Records to process:
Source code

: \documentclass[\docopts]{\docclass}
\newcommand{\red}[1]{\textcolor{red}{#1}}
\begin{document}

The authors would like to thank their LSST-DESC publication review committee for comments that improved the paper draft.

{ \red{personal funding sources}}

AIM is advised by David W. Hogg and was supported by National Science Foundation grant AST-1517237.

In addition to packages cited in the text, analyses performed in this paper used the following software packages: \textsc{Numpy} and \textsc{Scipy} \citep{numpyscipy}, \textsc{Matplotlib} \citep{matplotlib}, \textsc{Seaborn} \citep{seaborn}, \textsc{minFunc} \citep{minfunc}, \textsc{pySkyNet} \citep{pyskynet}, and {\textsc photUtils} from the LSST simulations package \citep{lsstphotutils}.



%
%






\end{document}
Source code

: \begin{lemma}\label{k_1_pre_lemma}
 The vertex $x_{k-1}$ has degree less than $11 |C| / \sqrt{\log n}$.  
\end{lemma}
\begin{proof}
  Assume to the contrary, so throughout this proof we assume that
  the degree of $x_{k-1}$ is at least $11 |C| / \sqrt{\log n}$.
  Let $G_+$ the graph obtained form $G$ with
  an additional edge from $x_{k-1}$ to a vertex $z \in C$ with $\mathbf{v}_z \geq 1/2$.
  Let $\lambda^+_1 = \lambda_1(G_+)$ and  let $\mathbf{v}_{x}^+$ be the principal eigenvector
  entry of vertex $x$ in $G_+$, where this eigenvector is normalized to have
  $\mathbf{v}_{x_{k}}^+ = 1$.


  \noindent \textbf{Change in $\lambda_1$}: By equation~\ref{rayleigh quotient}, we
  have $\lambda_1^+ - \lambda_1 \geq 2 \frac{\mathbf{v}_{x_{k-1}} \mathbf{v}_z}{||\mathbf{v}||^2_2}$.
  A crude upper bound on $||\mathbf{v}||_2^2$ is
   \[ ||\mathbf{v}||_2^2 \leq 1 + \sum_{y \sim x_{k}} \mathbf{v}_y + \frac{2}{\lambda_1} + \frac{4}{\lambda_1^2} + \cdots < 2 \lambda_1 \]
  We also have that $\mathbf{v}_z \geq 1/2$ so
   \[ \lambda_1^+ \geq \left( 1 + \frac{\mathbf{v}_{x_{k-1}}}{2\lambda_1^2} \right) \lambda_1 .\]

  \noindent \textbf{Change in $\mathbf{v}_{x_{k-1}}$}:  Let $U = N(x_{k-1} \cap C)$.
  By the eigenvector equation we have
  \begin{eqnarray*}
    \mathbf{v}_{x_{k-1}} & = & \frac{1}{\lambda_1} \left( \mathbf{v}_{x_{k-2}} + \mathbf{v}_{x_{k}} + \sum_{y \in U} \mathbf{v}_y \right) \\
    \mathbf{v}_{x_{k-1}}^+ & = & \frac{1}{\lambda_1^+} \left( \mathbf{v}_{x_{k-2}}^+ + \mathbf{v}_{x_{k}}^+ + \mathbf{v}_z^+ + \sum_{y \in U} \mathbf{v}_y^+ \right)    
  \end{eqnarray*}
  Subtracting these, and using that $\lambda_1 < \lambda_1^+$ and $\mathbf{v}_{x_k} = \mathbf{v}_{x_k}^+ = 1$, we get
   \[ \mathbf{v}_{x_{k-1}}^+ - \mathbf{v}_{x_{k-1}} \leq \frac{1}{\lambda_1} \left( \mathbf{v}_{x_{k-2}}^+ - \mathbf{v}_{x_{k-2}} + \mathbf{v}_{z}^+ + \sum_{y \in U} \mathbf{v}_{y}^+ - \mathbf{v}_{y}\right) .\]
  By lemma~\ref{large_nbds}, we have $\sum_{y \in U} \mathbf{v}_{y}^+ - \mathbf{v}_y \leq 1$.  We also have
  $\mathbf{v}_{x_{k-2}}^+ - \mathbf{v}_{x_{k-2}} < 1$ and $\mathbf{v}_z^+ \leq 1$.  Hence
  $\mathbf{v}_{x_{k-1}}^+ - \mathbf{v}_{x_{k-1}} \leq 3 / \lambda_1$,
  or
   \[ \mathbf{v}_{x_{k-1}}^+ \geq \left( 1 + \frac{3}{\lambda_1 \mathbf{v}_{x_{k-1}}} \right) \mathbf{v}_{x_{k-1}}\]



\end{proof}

Instructions to follow: When you reply, retype each line exactly as it appears above.

Response box:
Source code

: \documentclass[\docopts]{\docclass}
\newcommand{\red}[1]{\textcolor{red}{#1}}
\begin{document}

The authors would like to thank their LSST-DESC publication review committee for comments that improved the paper draft.

{ \red{personal funding sources}}

AIM is advised by David W. Hogg and was supported by National Science Foundation grant AST-1517237.

In addition to packages cited in the text, analyses performed in this paper used the following software packages: \textsc{Numpy} and \textsc{Scipy} \citep{numpyscipy}, \textsc{Matplotlib} \citep{matplotlib}, \textsc{Seaborn} \citep{seaborn}, \textsc{minFunc} \citep{minfunc}, \textsc{pySkyNet} \citep{pyskynet}, and {\textsc photUtils} from the LSST simulations package \citep{lsstphotutils}.



%
%






\end{document}
Source code

: \begin{lemma}\label{k_1_pre_lemma}
 The vertex $x_{k-1}$ has degree less than $11 |C| / \sqrt{\log n}$.  
\end{lemma}
\begin{proof}
  Assume to the contrary, so throughout this proof we assume that
  the degree of $x_{k-1}$ is at least $11 |C| / \sqrt{\log n}$.
  Let $G_+$ the graph obtained form $G$ with
  an additional edge from $x_{k-1}$ to a vertex $z \in C$ with $\mathbf{v}_z \geq 1/2$.
  Let $\lambda^+_1 = \lambda_1(G_+)$ and  let $\mathbf{v}_{x}^+$ be the principal eigenvector
  entry of vertex $x$ in $G_+$, where this eigenvector is normalized to have
  $\mathbf{v}_{x_{k}}^+ = 1$.


  \noindent \textbf{Change in $\lambda_1$}: By equation~\ref{rayleigh quotient}, we
  have $\lambda_1^+ - \lambda_1 \geq 2 \frac{\mathbf{v}_{x_{k-1}} \mathbf{v}_z}{||\mathbf{v}||^2_2}$.
  A crude upper bound on $||\mathbf{v}||_2^2$ is
   \[ ||\mathbf{v}||_2^2 \leq 1 + \sum_{y \sim x_{k}} \mathbf{v}_y + \frac{2}{\lambda_1} + \frac{4}{\lambda_1^2} + \cdots < 2 \lambda_1 \]
  We also have that $\mathbf{v}_z \geq 1/2$ so
   \[ \lambda_1^+ \geq \left( 1 + \frac{\mathbf{v}_{x_{k-1}}}{2\lambda_1^2} \right) \lambda_1 .\]

  \noindent \textbf{Change in $\mathbf{v}_{x_{k-1}}$}:  Let $U = N(x_{k-1} \cap C)$.
  By the eigenvector equation we have
  \begin{eqnarray*}
    \mathbf{v}_{x_{k-1}} & = & \frac{1}{\lambda_1} \left( \mathbf{v}_{x_{k-2}} + \mathbf{v}_{x_{k}} + \sum_{y \in U} \mathbf{v}_y \right) \\
    \mathbf{v}_{x_{k-1}}^+ & = & \frac{1}{\lambda_1^+} \left( \mathbf{v}_{x_{k-2}}^+ + \mathbf{v}_{x_{k}}^+ + \mathbf{v}_z^+ + \sum_{y \in U} \mathbf{v}_y^+ \right)    
  \end{eqnarray*}
  Subtracting these, and using that $\lambda_1 < \lambda_1^+$ and $\mathbf{v}_{x_k} = \mathbf{v}_{x_k}^+ = 1$, we get
   \[ \mathbf{v}_{x_{k-1}}^+ - \mathbf{v}_{x_{k-1}} \leq \frac{1}{\lambda_1} \left( \mathbf{v}_{x_{k-2}}^+ - \mathbf{v}_{x_{k-2}} + \mathbf{v}_{z}^+ + \sum_{y \in U} \mathbf{v}_{y}^+ - \mathbf{v}_{y}\right) .\]
  By lemma~\ref{large_nbds}, we have $\sum_{y \in U} \mathbf{v}_{y}^+ - \mathbf{v}_y \leq 1$.  We also have
  $\mathbf{v}_{x_{k-2}}^+ - \mathbf{v}_{x_{k-2}} < 1$ and $\mathbf{v}_z^+ \leq 1$.  Hence
  $\mathbf{v}_{x_{k-1}}^+ - \mathbf{v}_{x_{k-1}} \leq 3 / \lambda_1$,
  or
   \[ \mathbf{v}_{x_{k-1}}^+ \geq \left( 1 + \frac{3}{\lambda_1 \mathbf{v}_{x_{k-1}}} \right) \mathbf{v}_{x_{k-1}}\]



\end{proof}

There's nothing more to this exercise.